New way to look for life
The device has not been presented yet to NASA or the European Space Agency, but efforts are under way to write a proposal and make a prototype that could travel to space on a robotic vessel or orbiter that is hunting for extraterrestrial life, Longo said.
If it had been available to the ESA's Rosetta mission, which recently sent its Philae lander onto a comet for the first time and detected water and possible signatures of life in the form of complex carbon, it could have propelled the science one step further, "determining if these conditions are still harbouring life, in any form," Longo said.
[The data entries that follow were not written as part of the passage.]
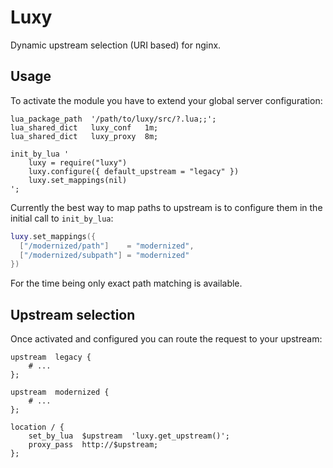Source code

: # Luxy

Dynamic upstream selection (URI based) for nginx.


## Usage

To activate the module you have to extend your global server configuration:

```nginx
lua_package_path  '/path/to/luxy/src/?.lua;;';
lua_shared_dict   luxy_conf   1m;
lua_shared_dict   luxy_proxy  8m;

init_by_lua '
    luxy = require("luxy")
    luxy.configure({ default_upstream = "legacy" })
    luxy.set_mappings(nil)
';
```

Currently the best way to map paths to upstream is to configure them in the
initial call to `init_by_lua`:

```lua
luxy.set_mappings({
  ["/modernized/path"]    = "modernized",
  ["/modernized/subpath"] = "modernized"
})
```

For the time being only exact path matching is available.


## Upstream selection

Once activated and configured you can route the request to your upstream:

```nginx
upstream  legacy {
    # ...
};

upstream  modernized {
    # ...
};

location / {
    set_by_lua  $upstream  'luxy.get_upstream()';
    proxy_pass  http://$upstream;
};
```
If the world's space agencies find a way to use it, the detector could be used to search for life on the moons of Jupiter or Saturn, or on Mars, where it might help scientists recognise life exists in a form that they had not previously expected or understood.
The sensor could also be used to detect extreme life forms in areas that are hard to measure on Earth, such as volcanoes and the ocean floor, he said.
However, it could be years before the sensor is actually tested in space.
"It is rare that anything is 'simple' in the context of space exploration," said Ariel Anbar, a professor in the School of Earth and Space Exploration and the department of chemistry and biochemistry at Arizona State University.
Nonetheless, Anbar, who was not involved in the study, described the work as "refreshing" and a "fundamentally new idea."
"Motion-detection on such a scale has never been attempted before as an extraterrestrial life detection approach," he told AFP.
"If it is as technologically simple to implement as the authors claim, then it could be worth integrating into future mission concepts."